Top of SOURCE MATERIAL
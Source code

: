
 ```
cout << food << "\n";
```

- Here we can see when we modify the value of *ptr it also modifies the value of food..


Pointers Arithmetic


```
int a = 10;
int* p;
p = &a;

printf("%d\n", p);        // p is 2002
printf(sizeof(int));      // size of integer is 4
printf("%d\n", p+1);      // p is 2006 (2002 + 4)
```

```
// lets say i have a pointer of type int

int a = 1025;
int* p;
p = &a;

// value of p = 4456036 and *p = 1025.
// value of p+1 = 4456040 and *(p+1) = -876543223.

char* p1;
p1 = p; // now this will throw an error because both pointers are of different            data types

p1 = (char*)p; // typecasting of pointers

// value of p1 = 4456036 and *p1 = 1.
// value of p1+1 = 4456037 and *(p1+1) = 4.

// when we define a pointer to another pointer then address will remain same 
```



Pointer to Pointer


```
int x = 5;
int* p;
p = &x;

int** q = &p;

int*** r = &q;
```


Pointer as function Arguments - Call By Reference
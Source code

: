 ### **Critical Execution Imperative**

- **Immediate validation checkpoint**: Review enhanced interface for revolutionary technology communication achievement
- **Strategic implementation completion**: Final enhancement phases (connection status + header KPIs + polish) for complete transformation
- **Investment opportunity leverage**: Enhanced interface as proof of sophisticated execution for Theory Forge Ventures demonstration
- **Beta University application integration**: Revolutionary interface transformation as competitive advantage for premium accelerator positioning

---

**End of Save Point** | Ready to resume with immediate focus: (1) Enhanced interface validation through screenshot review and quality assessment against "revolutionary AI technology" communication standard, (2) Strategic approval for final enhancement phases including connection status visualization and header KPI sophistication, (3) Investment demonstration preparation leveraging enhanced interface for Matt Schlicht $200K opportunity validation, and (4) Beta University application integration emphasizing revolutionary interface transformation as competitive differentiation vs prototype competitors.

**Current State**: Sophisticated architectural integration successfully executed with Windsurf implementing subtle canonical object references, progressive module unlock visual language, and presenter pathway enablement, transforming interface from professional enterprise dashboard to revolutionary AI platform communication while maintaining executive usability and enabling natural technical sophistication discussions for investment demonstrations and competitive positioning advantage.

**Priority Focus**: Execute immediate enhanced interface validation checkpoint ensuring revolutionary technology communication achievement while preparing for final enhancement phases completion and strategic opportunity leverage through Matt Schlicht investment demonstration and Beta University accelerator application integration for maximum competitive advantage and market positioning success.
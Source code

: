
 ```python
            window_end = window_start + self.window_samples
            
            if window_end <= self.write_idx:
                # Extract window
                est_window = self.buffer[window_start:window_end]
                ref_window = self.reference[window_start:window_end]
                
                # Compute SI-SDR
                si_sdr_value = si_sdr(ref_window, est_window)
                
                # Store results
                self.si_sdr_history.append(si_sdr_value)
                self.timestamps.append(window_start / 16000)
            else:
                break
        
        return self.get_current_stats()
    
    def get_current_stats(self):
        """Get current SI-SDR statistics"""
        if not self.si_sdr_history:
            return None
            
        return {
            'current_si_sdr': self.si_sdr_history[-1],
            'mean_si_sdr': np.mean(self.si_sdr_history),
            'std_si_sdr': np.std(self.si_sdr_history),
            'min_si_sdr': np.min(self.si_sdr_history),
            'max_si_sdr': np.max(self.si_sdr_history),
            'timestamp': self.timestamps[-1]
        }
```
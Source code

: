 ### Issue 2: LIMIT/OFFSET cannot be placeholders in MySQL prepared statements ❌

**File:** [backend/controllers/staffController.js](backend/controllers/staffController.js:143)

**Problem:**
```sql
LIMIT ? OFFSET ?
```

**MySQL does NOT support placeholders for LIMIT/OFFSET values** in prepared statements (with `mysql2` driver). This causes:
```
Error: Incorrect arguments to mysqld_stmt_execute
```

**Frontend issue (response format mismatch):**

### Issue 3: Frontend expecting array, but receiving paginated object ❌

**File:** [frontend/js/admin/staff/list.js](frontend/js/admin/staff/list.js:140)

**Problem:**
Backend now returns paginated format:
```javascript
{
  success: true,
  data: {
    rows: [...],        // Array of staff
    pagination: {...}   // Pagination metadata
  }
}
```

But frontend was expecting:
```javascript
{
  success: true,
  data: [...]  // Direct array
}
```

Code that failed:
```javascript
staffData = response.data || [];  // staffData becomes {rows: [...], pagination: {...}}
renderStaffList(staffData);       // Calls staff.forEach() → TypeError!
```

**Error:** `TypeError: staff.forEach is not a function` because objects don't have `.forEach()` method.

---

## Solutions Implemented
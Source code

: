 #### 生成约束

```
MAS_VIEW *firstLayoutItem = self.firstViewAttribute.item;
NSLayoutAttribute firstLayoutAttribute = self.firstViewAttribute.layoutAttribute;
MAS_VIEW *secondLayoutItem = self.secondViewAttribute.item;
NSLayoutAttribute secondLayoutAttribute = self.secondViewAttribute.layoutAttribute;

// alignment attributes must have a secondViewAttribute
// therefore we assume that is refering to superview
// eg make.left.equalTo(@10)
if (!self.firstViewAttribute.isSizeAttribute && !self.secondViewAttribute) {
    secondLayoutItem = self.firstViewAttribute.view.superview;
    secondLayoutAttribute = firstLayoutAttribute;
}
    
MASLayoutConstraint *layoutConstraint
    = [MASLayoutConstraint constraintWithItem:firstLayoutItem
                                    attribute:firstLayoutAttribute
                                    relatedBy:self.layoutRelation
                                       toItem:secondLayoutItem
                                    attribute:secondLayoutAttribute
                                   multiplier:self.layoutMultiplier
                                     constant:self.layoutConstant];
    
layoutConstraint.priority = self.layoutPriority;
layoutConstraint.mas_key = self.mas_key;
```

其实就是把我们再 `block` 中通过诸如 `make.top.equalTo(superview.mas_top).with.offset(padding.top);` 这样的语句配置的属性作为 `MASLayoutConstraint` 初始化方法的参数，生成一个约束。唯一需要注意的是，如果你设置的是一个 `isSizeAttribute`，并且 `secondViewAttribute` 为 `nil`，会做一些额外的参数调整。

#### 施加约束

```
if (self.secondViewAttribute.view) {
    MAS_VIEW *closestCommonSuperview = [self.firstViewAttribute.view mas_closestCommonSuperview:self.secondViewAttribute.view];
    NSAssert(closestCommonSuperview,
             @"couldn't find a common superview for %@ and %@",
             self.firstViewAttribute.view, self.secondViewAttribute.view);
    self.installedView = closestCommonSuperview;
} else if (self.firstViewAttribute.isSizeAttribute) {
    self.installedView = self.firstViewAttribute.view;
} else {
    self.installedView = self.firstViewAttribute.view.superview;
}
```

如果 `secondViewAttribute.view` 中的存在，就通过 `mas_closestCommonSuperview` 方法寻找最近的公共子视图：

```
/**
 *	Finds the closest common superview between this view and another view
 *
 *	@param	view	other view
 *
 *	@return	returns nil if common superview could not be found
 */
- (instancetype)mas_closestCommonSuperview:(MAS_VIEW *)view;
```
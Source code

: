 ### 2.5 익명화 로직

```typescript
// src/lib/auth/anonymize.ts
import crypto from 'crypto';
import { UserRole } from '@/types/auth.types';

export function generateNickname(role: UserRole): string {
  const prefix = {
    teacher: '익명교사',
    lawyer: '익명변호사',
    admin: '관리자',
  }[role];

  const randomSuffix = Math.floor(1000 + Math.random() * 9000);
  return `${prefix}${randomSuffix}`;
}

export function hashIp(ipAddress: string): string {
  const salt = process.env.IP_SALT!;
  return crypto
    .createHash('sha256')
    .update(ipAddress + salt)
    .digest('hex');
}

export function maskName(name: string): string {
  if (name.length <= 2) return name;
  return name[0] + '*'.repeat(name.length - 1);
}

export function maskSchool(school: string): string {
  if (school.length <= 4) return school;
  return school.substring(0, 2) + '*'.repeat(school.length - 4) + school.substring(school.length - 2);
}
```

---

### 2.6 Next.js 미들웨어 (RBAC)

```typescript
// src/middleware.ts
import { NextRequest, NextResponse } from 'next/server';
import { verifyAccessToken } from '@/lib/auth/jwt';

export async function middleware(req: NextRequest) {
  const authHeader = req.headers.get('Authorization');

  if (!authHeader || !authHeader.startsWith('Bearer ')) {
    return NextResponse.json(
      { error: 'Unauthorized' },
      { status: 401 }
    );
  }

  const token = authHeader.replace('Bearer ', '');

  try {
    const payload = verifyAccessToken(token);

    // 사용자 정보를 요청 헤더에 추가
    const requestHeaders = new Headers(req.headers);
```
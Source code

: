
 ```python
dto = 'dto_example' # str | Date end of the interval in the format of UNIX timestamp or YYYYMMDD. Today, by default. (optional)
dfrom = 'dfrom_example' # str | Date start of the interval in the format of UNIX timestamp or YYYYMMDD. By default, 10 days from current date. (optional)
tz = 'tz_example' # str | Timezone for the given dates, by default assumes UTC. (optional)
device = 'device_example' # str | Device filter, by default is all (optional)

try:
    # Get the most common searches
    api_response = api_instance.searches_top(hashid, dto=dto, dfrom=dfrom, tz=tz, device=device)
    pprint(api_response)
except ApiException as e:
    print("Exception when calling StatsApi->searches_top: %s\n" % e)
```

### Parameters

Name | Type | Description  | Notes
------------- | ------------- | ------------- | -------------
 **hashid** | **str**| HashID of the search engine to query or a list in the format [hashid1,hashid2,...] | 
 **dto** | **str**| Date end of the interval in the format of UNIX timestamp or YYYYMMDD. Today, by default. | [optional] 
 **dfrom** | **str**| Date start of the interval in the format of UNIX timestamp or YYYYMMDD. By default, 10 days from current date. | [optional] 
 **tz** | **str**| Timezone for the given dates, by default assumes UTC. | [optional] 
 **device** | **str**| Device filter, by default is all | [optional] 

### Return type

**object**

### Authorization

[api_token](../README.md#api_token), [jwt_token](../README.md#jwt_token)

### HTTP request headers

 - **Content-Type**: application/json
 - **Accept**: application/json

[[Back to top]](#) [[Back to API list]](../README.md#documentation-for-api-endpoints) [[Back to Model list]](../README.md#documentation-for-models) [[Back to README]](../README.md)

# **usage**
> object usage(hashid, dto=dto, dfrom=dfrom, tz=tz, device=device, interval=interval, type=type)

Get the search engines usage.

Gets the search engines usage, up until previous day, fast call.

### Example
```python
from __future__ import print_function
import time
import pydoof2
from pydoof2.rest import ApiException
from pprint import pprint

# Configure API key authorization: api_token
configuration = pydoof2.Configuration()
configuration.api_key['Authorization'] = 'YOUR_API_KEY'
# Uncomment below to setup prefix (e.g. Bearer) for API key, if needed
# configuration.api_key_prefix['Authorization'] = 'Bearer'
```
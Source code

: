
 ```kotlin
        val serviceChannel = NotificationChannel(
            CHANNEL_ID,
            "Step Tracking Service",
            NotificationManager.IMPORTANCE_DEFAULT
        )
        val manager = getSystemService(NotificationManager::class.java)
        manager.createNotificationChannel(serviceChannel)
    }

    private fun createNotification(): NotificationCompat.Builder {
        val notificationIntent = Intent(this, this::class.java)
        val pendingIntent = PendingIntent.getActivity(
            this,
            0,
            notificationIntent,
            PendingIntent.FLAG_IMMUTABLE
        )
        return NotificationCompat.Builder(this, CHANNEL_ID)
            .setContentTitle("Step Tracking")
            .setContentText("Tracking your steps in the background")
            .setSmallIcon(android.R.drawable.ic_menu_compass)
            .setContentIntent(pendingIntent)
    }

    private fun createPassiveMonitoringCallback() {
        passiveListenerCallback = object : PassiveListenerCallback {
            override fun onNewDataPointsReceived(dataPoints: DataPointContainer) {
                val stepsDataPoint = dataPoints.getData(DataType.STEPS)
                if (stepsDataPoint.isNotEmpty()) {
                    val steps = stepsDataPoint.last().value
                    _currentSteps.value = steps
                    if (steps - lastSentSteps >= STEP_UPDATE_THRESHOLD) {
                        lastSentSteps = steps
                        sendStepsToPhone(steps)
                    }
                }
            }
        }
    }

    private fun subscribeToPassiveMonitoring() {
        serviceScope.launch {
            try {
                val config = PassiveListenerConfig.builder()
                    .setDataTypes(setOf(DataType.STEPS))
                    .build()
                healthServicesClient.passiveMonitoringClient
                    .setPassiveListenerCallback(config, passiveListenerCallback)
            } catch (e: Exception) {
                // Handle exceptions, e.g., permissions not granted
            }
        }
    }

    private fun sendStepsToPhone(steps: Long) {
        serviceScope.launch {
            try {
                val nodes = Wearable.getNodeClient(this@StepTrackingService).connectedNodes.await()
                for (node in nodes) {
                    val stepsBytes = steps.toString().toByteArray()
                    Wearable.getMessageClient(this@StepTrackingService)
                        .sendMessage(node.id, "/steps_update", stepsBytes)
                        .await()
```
Bottom of SOURCE MATERIAL
THE PROBLEM: Every line that contains "positioning" should be copied out of the data.

SOLUTION TO THIS EXERCISE:
- **Beta University application integration**: Revolutionary interface transformation as competitive advantage for premium accelerator positioning
**Current State**: Sophisticated architectural integration successfully executed with Windsurf implementing subtle canonical object references, progressive module unlock visual language, and presenter pathway enablement, transforming interface from professional enterprise dashboard to revolutionary AI platform communication while maintaining executive usability and enabling natural technical sophistication discussions for investment demonstrations and competitive positioning advantage.
**Priority Focus**: Execute immediate enhanced interface validation checkpoint ensuring revolutionary technology communication achievement while preparing for final enhancement phases completion and strategic opportunity leverage through Matt Schlicht investment demonstration and Beta University accelerator application integration for maximum competitive advantage and market positioning success.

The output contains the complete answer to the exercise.